Gabrielle percebeu que a havia constrangido, mas nada falou. Achava graça na forma com que a conquistadora reagia a ela.
“Será que não estou me iludindo? Ela me trata bem, sim. Mas não será apenas porque sou útil?!”
Gabrielle tinha os pensamentos em um turbilhão, estava começando a se afeiçoar muito a Xena. O beijo que ela havia lhe dado poderia ser só porque a queria desfrutar. Afinal ela era sua escrava, poderia fazer o que quisesse.
“Não era assim que as coisas eram de verdade?”
Gabrielle se levantou e foi ao encontro dos soldados feridos para verificar o progresso. Virou-se para um deles.
– Deixe-me ver seu braço. Como está? Ainda dói muito?
– Não, minha senhora. Já consigo movê-lo bem melhor e agora não dói quase nada.
Xena observava de longe e estranhou a forma com que os soldados estavam se referindo a Gabrielle. Seus soldados não se importavam com os escravos muito menos lhes prestariam reverências, mas parecia que o status que Xena havia concedido a Gabrielle junto com o fato dela ter se empenhado para tratá-los e também o fato de nenhum homem sequer ter perecido aos seus cuidados, fez com que ganhasse o respeito das tropas. Passaram a não discriminá-la e começaram a tratá-la com reverência. Xena não sabia se isso era bom ou ruim.
“E se ela fizer alguma bobagem que eu tenha que castigá-la? Não, ela não faria nada para que a castigasse…”
Xena continuou a observando e esperava na fila para pegar sua porção de comida. Quando chegou sua vez, pegou duas tigelas e estendeu para que o cozinheiro enchesse; o cozinheiro não falou nada, não se arriscaria a deixar Xena furiosa.

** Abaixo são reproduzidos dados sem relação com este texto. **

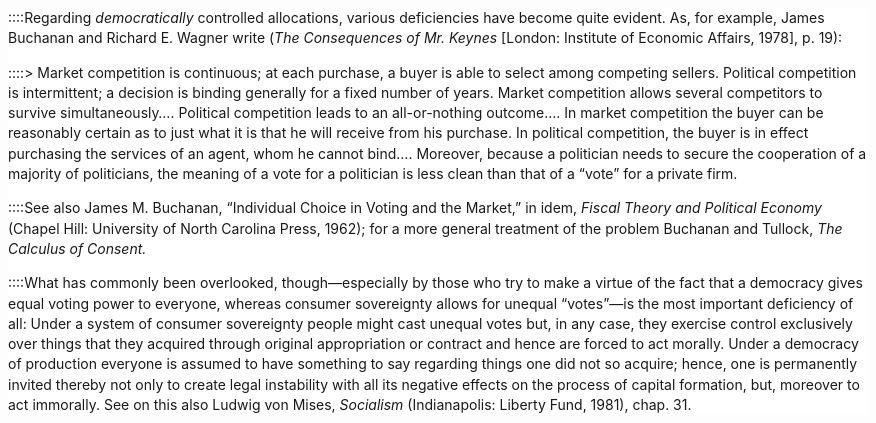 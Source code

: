 [^25]: To say that the process of resource allocation becomes arbitrary in the absence of the effective functioning of the profit-loss criterion does not mean that the decisions that somehow have to he made are not subject to any kind of constraint and hence are pure whim. They are not, and any such decisions face certain constraints imposed on the decision maker. If, for instance, the allocation of production factors is decided democratically, then it evidently must appeal to the majority. But if a decision is constrained in this way or if it is made in any other way, it is still arbitrary from the point of view of voluntarily buying or not-buying consumers.

::::Regarding *democratically* controlled allocations, various deficiencies have become quite evident. As, for example, James Buchanan and Richard E. Wagner write (*The Consequences of Mr. Keynes* [London: Institute of Economic Affairs, 1978], p. 19):

::::> Market competition is continuous; at each purchase, a buyer is able to select among competing sellers. Political competition is intermittent; a decision is binding generally for a fixed number of years. Market competition allows several competitors to survive simultaneously…. Political competition leads to an all-or-nothing outcome…. In market competition the buyer can be reasonably certain as to just what it is that he will receive from his purchase. In political competition, the buyer is in effect purchasing the services of an agent, whom he cannot bind…. Moreover, because a politician needs to secure the cooperation of a majority of politicians, the meaning of a vote for a politician is less clean than that of a “vote” for a private firm.

::::See also James M. Buchanan, “Individual Choice in Voting and the Market,” in idem, *Fiscal Theory and Political Economy* (Chapel Hill: University of North Carolina Press, 1962); for a more general treatment of the problem Buchanan and Tullock, *The Calculus of Consent.*

::::What has commonly been overlooked, though—especially by those who try to make a virtue of the fact that a democracy gives equal voting power to everyone, whereas consumer sovereignty allows for unequal “votes”—is the most important deficiency of all: Under a system of consumer sovereignty people might cast unequal votes but, in any case, they exercise control exclusively over things that they acquired through original appropriation or contract and hence are forced to act morally. Under a democracy of production everyone is assumed to have something to say regarding things one did not so acquire; hence, one is permanently invited thereby not only to create legal instability with all its negative effects on the process of capital formation, but, moreover to act immorally. See on this also Ludwig von Mises, *Socialism* (Indianapolis: Liberty Fund, 1981), chap. 31.


[^16]: See on this argument Rothbard, “The Myth of Neutral Taxation,” p. 533\. Incidentally, the existence of one single anarchist also invalidates all references to Pareto optimality as a criterion for economically legitimate state action.
[^17]: Essentially the same reasoning that leads one to reject the socialist-statist theory built on the allegedly unique character of public goods as defined by the criterion of nonexcludability, also applies when, instead, such goods are defined by means of the criterion of nonrivalrous consumption (see notes 6 and 12 above). For one thing, in order to derive the normative statement that they *should* be so offered from the statement of fact that goods that allow nonrivalrous consumption *would not* be offered on the free market to as many consumers as could be, this theory would face exactly the same problem of requiring a justifiable ethics. Moreover, the utilitarian reasoning is blatantly wrong, too. To reason, as the public goods theorists do, that the free-market practice of excluding free riders from the enjoyment of goods that would permit nonrivalrous consumption at zero marginal costs would indicate a suboptimal level of social welfare and hence would require compensatory state action is faulty on two related counts. First, cost is a subjective category and can never be objectively measured by any outside observer. Hence, to say that additional free riders could be admitted at no cost is totally inadmissible. In fact, if the subjective costs of admitting more consumers at no charge were indeed zero, the private owner-producer of the good in question would do so. If he does not do so, this reveals that the costs for him are *not* zero. The reason may be his belief that to do so would reduce the satisfaction available to the other consumers and so would tend to depress the price for his product; or it may simply be his dislike for uninvited free riders as, for instance, when I object to the proposal that I turn over my less-thancapacity-filled living room to various self-inviting guests for nonrivalrous consumption. In any case, since for whatever reason the cost cannot be assumed to be zero, it is then fallacious to speak of a market failure when certain goods are not handed out free of charge. On the other hand, welfare losses would indeed become unavoidable if one accepted the public goods theorists’ recommendation of letting goods that allegedly allow for nonrivalrous consumption to be provided free of charge by the state. Besides the insurmountable task of determining what fulfills this criterion, the state, independent of voluntary consumer purchases as it is, would first off face the equally insoluble problem of rationally determining *how much* of the public good to provide. Clearly, since even public goods are not free goods but are subject to “crowding” at some level of use, there is no stopping point for the state, because at any level of supply there would still be users who would have to be excluded and who, with a larger supply, could enjoy a free ride. But even if this problem could be solved miraculously, in any case the (necessarily inflated) cost of production and operation of the public goods distributed free of charge for nonrivalrous consumption would have to be paid for by taxes. And this then, i.e., the fact that consumers would have been coerced into enjoying their free rides, again proves beyond any doubt that these public goods, too, are of inferior value from the point of view of consumers to the competing private goods that they now no longer can acquire.
[^18]: The most prominent modern champions of Orwellian double talk are Buchanan and Tullock (see their works cited in note 3 above). They claim that government is founded by a “constitutional contract” in which everyone “conceptually agrees” to submit to the coercive powers of government with the understanding that everyone else is subject to it too. Hence government is only *seemingly* coercive but *really* voluntary. There are several evident objections to this curious argument. First, there is no empirical evidence whatsoever for the contention that any constitution has ever been voluntarily accepted by everyone concerned. Worse, the very idea of all people voluntarily coercing themselves is simply inconceivable, much in the same way as it is inconceivable to deny the law of contradiction. For if the voluntarily accepted coercion is voluntary, then it would have to be possible to revoke one’s subjection to the constitution, and the state would be no more than a voluntarily joined club. If, however, one does not have the “right to ignore the state”—and that one does not have this right is, of course, the characteristic mark of a state as compared to a club—then it would be logically inadmissible to claim that one’s acceptance of state coercion is voluntary. Furthermore, even if all this were possible, the constitutional contact could still not claim to bind anyone except the original signers of the constitution.
[^19]: Rothbard, *Man, Economy, and State*, p. 887.
[^20]: This, first of all, should be kept in mind whenever one has to assess the validity of statist-interventionist arguments such as the following, by John Maynard Keynes (“The End of Laissez Faire,” in idem, *Collected Writings*, London: Macmillan, 1972, vol. IX, p. 291):
[^21]: Some libertarian minarchists object that the existence of a market presupposes the recognition and enforcement of a common body of law, and hence a government as a monopolistic judge and enforcement agency. (See, for example, John Hospers, *Libertarianism* [Los Angeles: Nash, 1971]; Tibor Machan, *Human Rights and Human Liberties* [Chicago: Nelson-Hall, 1975].) Now it is certainly correct that a market presupposes the recognition and enforcement of those rules that underlie its operation. But from this it does not follow that this task must be entrusted to a monopolistic agency. In fact, a common language or sign-system is also presupposed by the market; but one would hardly think it convincing to conclude that hence the government must ensure the observance of the rules of language. Like the system of language, then, the rules of market behavior emerge spontaneously and can be enforced by the “invisible hand” of self-interest. Without the observance of common rules of speech, people could not reap the advantages that communication offers, and without the observance of common rules of conduct, people could not enjoy the benefits of the higher productivity of an exchange economy based on the division of labor. In addition, as I indicated above, independent of any government the nonaggression principle underlying the operation of markets can be defended a priori as just. Moreover, as I will argue in the conclusion of this chapter, it is precisely a competitive system of law-administration and law-enforcement that generates the greatest possible pressure to elaborate and enact rules of conduct that incorporate the highest degree of *consensus* conceivable. And of course the very rules that do just this are those that a priori reasoning establishes as the logically necessary presupposition of argumentation and argumentative agreement.
[^22]: Incidentally, the same logic that would force one to accept the idea of the production of security by private business as economically the best solution to the problem of consumer satisfaction also forces one, so far as moral-ideological positions are concerned, to abandon the political theory of classical liberalism and take the small but nevertheless decisive step (from there) to the theory of libertarianism, or private property anarchism. Classical liberalism, with Ludwig von Mises as its foremost representative in the twentieth century, advocates a social system based on the nonaggression principle. And this is also what libertarianism advocates. But classical liberalism then wants to have this principle enforced by a monopolistic agency (the government, the state)—an organization, that is, which is not exclusively dependent on voluntary, contractual support by the consumers of its respective services, but instead has the right to unilaterally determine its own income, i.e., the taxes to be imposed on consumers in order to do its job in the area of security production. Now, however plausible this might sound, it should be clear that it is inconsistent. Either the principle of nonaggression is valid, in which case the state as a privileged monopolist is immoral, or business built on and around aggression—the use of force and of noncontractual means of acquiring resources—is valid, in which case one must toss out the first theory. It is impossible to sustain both contentions and not to be inconsistent unless, of course, one could provide a principle that is more fundamental than both the nonaggression principle and the states’ right to aggressive violence and from which both, with the respective limitations regarding the domains in which they are valid, can be logically derived. However, liberalism never provided any such principle, nor will it ever be able to do so, since, to argue in favor of anything presupposes one’s right to be free of aggression. Given the fact then that the principle of nonaggression cannot be argumentatively contested as morally valid without implicitly acknowledging its validity, by force of logic one is committed to abandoning liberalism and accepting instead its more radical child: libertarianism, the philosophy of pure capitalism, which demands that the production of security be undertaken by private business too.
[^23]: On the problem of competitive security production, see Gustave de Molinari, *Production of Security*; Murray N. Rothbard, *Power and Market* (Kansas City: Sheed Andrews and McMeel, 1977), chap. 1; idem, *For A New Liberty* (New York: Macmillan, 1978), chap. 12; W.C. Woolridge, *Uncle Sam the Monopoly Man* (New Rochelle, N.Y.: Arlington House, 1970), chaps. 5–6; Morris and Linda Tannehill, *The Market for Liberty* (New York: Laissez Faire Books, 1984), part 2.
[^24]: See Manfred Murck, *Soziologie der Öffentlichen Sicherheit* (Frankfurt: Campus, 1980).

Encheu as duas tigelas em silêncio. Xena apenas assentiu com a cabeça. Caminhou até onde Gabrielle estava. Dava atenção aos feridos e Xena se incomodava um pouco vendo seus soldados olhando-a passar. Quando Gabrielle passou entre alguns soldados que estavam comendo perto do fogo, um fez menção em pegá-la pela cintura. Xena parou em frente quase o transpassando só com o olhar. O soldado imediatamente retrocedeu baixando o olhar. Gabrielle virou agradecida.
– Trouxe algo para você comer. Teremos que levantar acampamento após o jantar.
– Obrigada! Vou sentar mais próxima a Calina.
– Não se entretenha com os soldados que não estão feridos. – Xena falou com tom de severidade na voz.
Gabrielle baixou a cabeça e seguiu para perto de Calina.
Xena sentou-se perto de seu capitão para armar a estratégia para a marcha até a fortaleza. Gabrielle falava animadamente com Calina sobre a função de curadora. Estava satisfeita que não perdera um só homem, nem que teve que apelar para manobras mais drásticas, como por exemplo, amputar nenhum membro sequer dos soldados feridos.
Após uma hora, todos estavam se arrumando para levantar acampamento. Começaram a marchar com as orientações de Tarsílio, enquanto Xena se mantinha na retaguarda. Chamou Gabrielle e disse para se manter próxima a Calina, para se manterem juntas. Estava evidente que Gabrielle chamava atenção de alguns soldados, era muito bonita e atenciosa. No entanto, Xena fazia questão de mostrar que ela era sua, de que estava sob sua proteção para que ninguém quisesse se engraçar para com ela.